A possibilidade de utilização do seguro garantia na Justiça do Trabalho

Bianca Dias de Andrade *

Durante o período de pandemia decorrente da covid-19, na justiça do trabalho, utilizar o seguro garantia, modalidade que visa assegurar débitos judiciais, tem sido uma alternativa importante para possibilitar às empresas a apresentação de recursos na execução de débitos trabalhistas. Porém, muitos empresários ainda têm dúvidas sobre como se valer desse benefício.

A regulamentação do seguro garantia ocorreu pelo Ato CSJT.GP.SG nº 1/2019 do Tribunal Superior do Trabalho (TST), que se posicionou permitindo e definindo as condições para utilização.

Na justiça do trabalho, para que a empresa possa recorrer, é necessário que haja o depósito recursal, ou seja, o empregador precisa depositar um valor no processo judicial, sendo que a partir de agosto de 2020 terá o valor máximo de R$ 10.059,15 para Recurso Ordinário e R$ 20.118,30 para Recurso de Revista. A diferença entre essas duas modalidades é que o primeiro, como regra, refere-se ao recurso contra a sentença, sendo julgado pelos Tribunais Regionais do Trabalho. Já o segundo, em regra, trata-se de recurso contra a decisão dos Tribunais Regionais, sendo que, neste caso, o julgamento acontece pelo Tribunal Superior do Trabalho (TST). Se o recorrente opta em contratar o seguro garantia poderá utilizar a apólice em substituição ao depósito recursal exigido.

Nessa hipótese, o valor segurado inicial deverá ser igual ao montante da condenação, acrescido de, no mínimo, 30%, observados os limites estabelecidos pela Lei 8.177 e pela Instrução Normativa 3 do TST, que estabelecem um teto máximo para os depósitos.

Além disso, o seguro também pode ser utilizado para garantir as execuções trabalhistas judiciais, ou seja, quando o processo judicial está na fase de pagamento. Nesta hipótese, o valor segurado deverá ser igual ao montante original do débito executado com os encargos e os acréscimos legais, acrescido de, no mínimo, 30%.

É necessário se atentar para algumas regras previstas na regulamentação do TST, tais como a obrigatoriedade do contrato de seguro garantia conter a previsão de atualização da indenização pelos índices legais aplicáveis aos débitos trabalhistas e à manutenção da vigência do seguro, sendo o prazo mínimo de três anos, com renovação automática, enquanto durar o processo.

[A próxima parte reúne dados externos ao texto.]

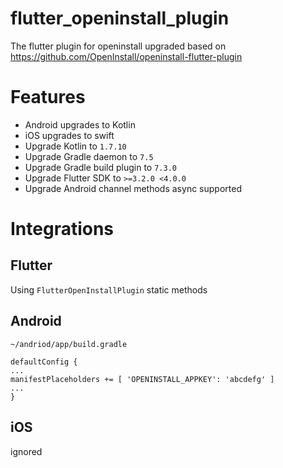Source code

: # flutter_openinstall_plugin
The flutter plugin for openinstall upgraded based on https://github.com/OpenInstall/openinstall-flutter-plugin

# Features
- Android upgrades to Kotlin
- iOS upgrades to swift
- Upgrade Kotlin to `1.7.10`
- Upgrade Gradle daemon to `7.5`
- Upgrade Gradle build plugin to `7.3.0`
- Upgrade Flutter SDK to `>=3.2.0 <4.0.0`
- Upgrade Android channel methods async supported

# Integrations

Flutter
--
Using `FlutterOpenInstallPlugin` static methods

Android
--
`~/andriod/app/build.gradle`
```
defaultConfig {
...
manifestPlaceholders += [ 'OPENINSTALL_APPKEY': 'abcdefg' ]
...
}
```

iOS
--
ignored
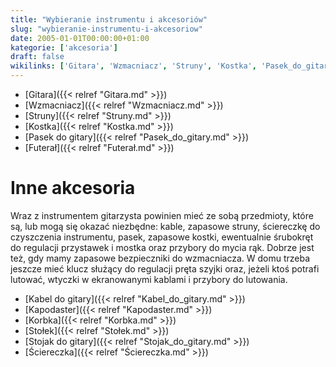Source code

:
 ```yaml
---
title: "Wybieranie instrumentu i akcesoriów"
slug: "wybieranie-instrumentu-i-akcesoriow"
date: 2005-01-01T00:00:00+01:00
kategorie: ['akcesoria']
draft: false
wikilinks: ['Gitara', 'Wzmacniacz', 'Struny', 'Kostka', 'Pasek_do_gitary', 'Futera%C5%82', 'struny', 'kostka', 'mostek', 'wzmacniacz', 'Kabel_do_gitary', 'Kapodaster', 'Korbka', 'Sto%C5%82ek', 'Stojak_do_gitary', '%C5%9Aciereczka']
---
```

  - [Gitara]({{< relref "Gitara.md" >}})
  - [Wzmacniacz]({{< relref "Wzmacniacz.md" >}})
  - [Struny]({{< relref "Struny.md" >}})
  - [Kostka]({{< relref "Kostka.md" >}})
  - [Pasek do gitary]({{< relref "Pasek_do_gitary.md" >}})
  - [Futerał]({{< relref "Futerał.md" >}})

# Inne akcesoria

Wraz z instrumentem gitarzysta powinien mieć ze sobą przedmioty, które
są, lub mogą się okazać niezbędne: kable, zapasowe
struny<!-- link nie odnosił się do niczego -->, ściereczkę do czyszczenia instrumentu,
pasek, zapasowe kostki<!-- link nie odnosił się do niczego -->, ewentualnie śrubokręt do
regulacji przystawek i mostka<!-- link nie odnosił się do niczego --> oraz przybory do
mycia rąk. Dobrze jest też, gdy mamy zapasowe bezpieczniki do
wzmacniacza<!-- link nie odnosił się do niczego -->. W domu trzeba jeszcze mieć klucz
służący do regulacji pręta szyjki oraz, jeżeli ktoś potrafi lutować,
wtyczki w ekranowanymi kablami i przybory do lutowania.

  - [Kabel do gitary]({{< relref "Kabel_do_gitary.md" >}})
  - [Kapodaster]({{< relref "Kapodaster.md" >}})
  - [Korbka]({{< relref "Korbka.md" >}})
  - [Stołek]({{< relref "Stołek.md" >}})
  - [Stojak do gitary]({{< relref "Stojak_do_gitary.md" >}})
  - [Ściereczka]({{< relref "Ściereczka.md" >}})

Do mesmo modo, no contrato também não poderá ter previsão de desobrigação decorrente de atos de responsabilidade exclusiva do tomador e/ou da seguradora ou que permita sua rescisão, ainda que de forma bilateral.

Importante ressaltar que, se a empresa já realizou algum depósito recursal ou garantia da execução em dinheiro, o entendimento majoritário tem sido que ela não poderá solicitar o resgate do valor e a substituição pelo seguro, o que consta também expressamente na regulamentação do TST. Assim, a quantia somente poderia ser utilizada durante o prazo para recurso e não para requerimento de resgate do valor. Na fase de execução, somente poderá ser utilizado antes de pagamentos ou constrições, salvo quando se tratar de complementação à eventual penhora ou depósito.

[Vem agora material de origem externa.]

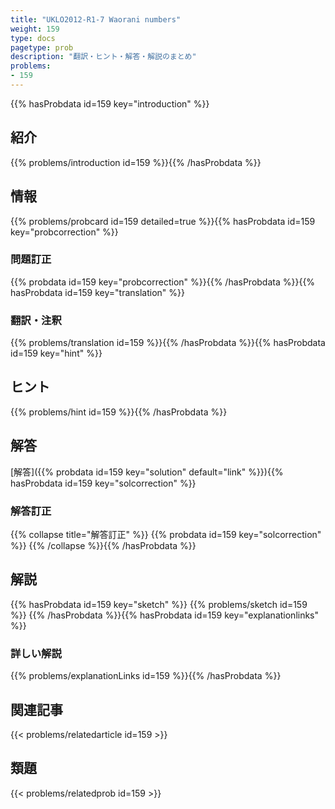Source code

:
 ```yaml
---
title: "UKLO2012-R1-7 Waorani numbers"
weight: 159
type: docs
pagetype: prob
description: "翻訳・ヒント・解答・解説のまとめ"
problems: 
- 159
---
```


{{% hasProbdata id=159 key="introduction" %}}

## 紹介

{{% problems/introduction id=159 %}}{{% /hasProbdata %}}

## 情報

{{% problems/probcard id=159 detailed=true %}}{{% hasProbdata id=159 key="probcorrection" %}}

### 問題訂正

{{% probdata id=159 key="probcorrection" %}}{{% /hasProbdata %}}{{% hasProbdata id=159 key="translation" %}}

### 翻訳・注釈

{{% problems/translation id=159 %}}{{% /hasProbdata %}}{{% hasProbdata id=159 key="hint" %}}

## ヒント

{{% problems/hint id=159 %}}{{% /hasProbdata %}}

## 解答

[解答]({{% probdata id=159 key="solution" default="link" %}}){{% hasProbdata id=159 key="solcorrection" %}}

### 解答訂正

{{% collapse title="解答訂正" %}}
{{% probdata id=159 key="solcorrection" %}}
{{% /collapse %}}{{% /hasProbdata %}}

## 解説

{{% hasProbdata id=159 key="sketch" %}}
{{% problems/sketch id=159 %}}
{{% /hasProbdata %}}{{% hasProbdata id=159 key="explanationlinks" %}}

### 詳しい解説

{{% problems/explanationLinks id=159 %}}{{% /hasProbdata %}}

## 関連記事

{{< problems/relatedarticle id=159 >}}

## 類題

{{< problems/relatedprob id=159 >}}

Cumpridos os requisitos previstos na regulamentação, os empregadores têm uma boa alternativa para garantir o exercício de todo o seu direito de defesa e contraditório no processo. De forma que não precisam desembolsar imediatamente valores com depósitos recursais, especialmente pelo fato destes estarem sofrendo reajuste em agosto deste ano e, sobretudo, nesse período de pandemia, em que muitas empresas foram impactadas financeiramente.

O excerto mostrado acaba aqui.